After a U.S. Embassy official asked the CIA if it had any connection to Amador, CIA headquarters told its local station in San Salvador it "would appreciate Station advising [DEA] not to make any inquiries to anyone re Hanger [sic] no. 4 at Ilopango since only legitimate . . . supported operations were conducted from this facility," according to the IG report.

The report also provides new allegations about rebels led by one of the best-known anti-Sandinistas, Eden Pastora. While the CIA has maintained that it cut off funding to Pastora in 1984 before his aides turned to drug dealers for financial and materiel support, the IG report indicates that Pastora's colleagues were suspected of involvement with drug dealers while the agency was supporting his operations.
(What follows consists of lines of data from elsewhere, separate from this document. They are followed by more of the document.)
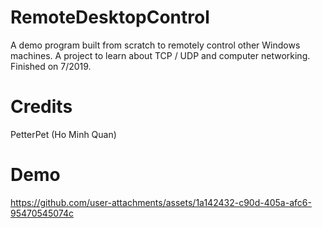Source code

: # RemoteDesktopControl
A demo program built from scratch to remotely control other Windows machines. A project to learn about TCP / UDP and computer networking. Finished on 7/2019.

# Credits
PetterPet (Ho Minh Quan)

# Demo
https://github.com/user-attachments/assets/1a142432-c90d-405a-afc6-95470545074c

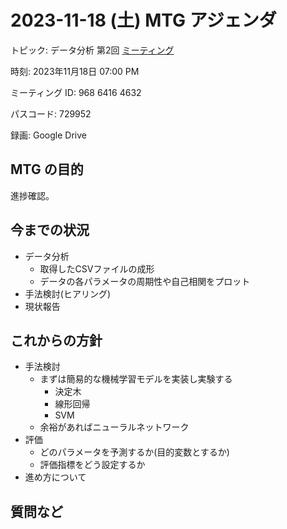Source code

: # 2023-11-18 (土) MTG アジェンダ

トピック: データ分析 第2回 [ミーティング](https://tus-ac-jp.zoom.us/j/96864164632?pwd=ZXJ5QzhHcU5sQnBmTkU3UVpGbkJuUT09)

時刻: 2023年11月18日 07:00 PM 

ミーティング ID: 968 6416 4632

パスコード: 729952

録画: Google Drive

## MTG の目的
進捗確認。

## 今までの状況
- データ分析
    - 取得したCSVファイルの成形
    - データの各パラメータの周期性や自己相関をプロット
- 手法検討(ヒアリング)
- 現状報告

## これからの方針
- 手法検討
    - まずは簡易的な機械学習モデルを実装し実験する
        - 決定木
        - 線形回帰
        - SVM
    - 余裕があればニューラルネットワーク
- 評価
    - どのパラメータを予測するか(目的変数とするか)
    - 評価指標をどう設定するか
- 進め方について

## 質問など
Pastora has denied knowledge of any funds coming to his rebel forces from drug traffickers.

A different problem was represented in the case of Juan Ramon Rivas, one of the first rebel fighters to enter Nicaragua in 1982. By 1986, he had created a 5,000-person task force in the north and in March 1988 was selected as rebel chief of staff in the area. In November of that year, however, a DEA report identified Rivas as a fugitive from a Colombian prison who had been arrested on a drug charge.

Rivas, a former member of the Nicaraguan National Guard, acknowledged to DEA officials that after the Sandinistas took power in 1979, he went to Colombia and became involved in the drug trade. He told officials he was prepared to resign from the rebels if his past drug activities would be politically damaging to the cause.

The CIA decided, however, that he remain at his post. A CIA lawyer said agency regulations "focus solely on individuals currently in narcotics trafficking. . . . What we have here is a single, relatively petty transgression in a foreign country that occurred a decade ago and that is apparently of no current interest to DEA."

In the end, Hitz's report does not make it easy to sort out who is to blame. It consists of more than 1,000 items containing unsourced allegations about hundreds of individuals and companies, and none reaches a conclusion.

Hitz said his aim in the report was "to try to find out what was on the written record . . . and not develop any cases to bring to closure. . . . This is grist for more work, if anyone wants to do it."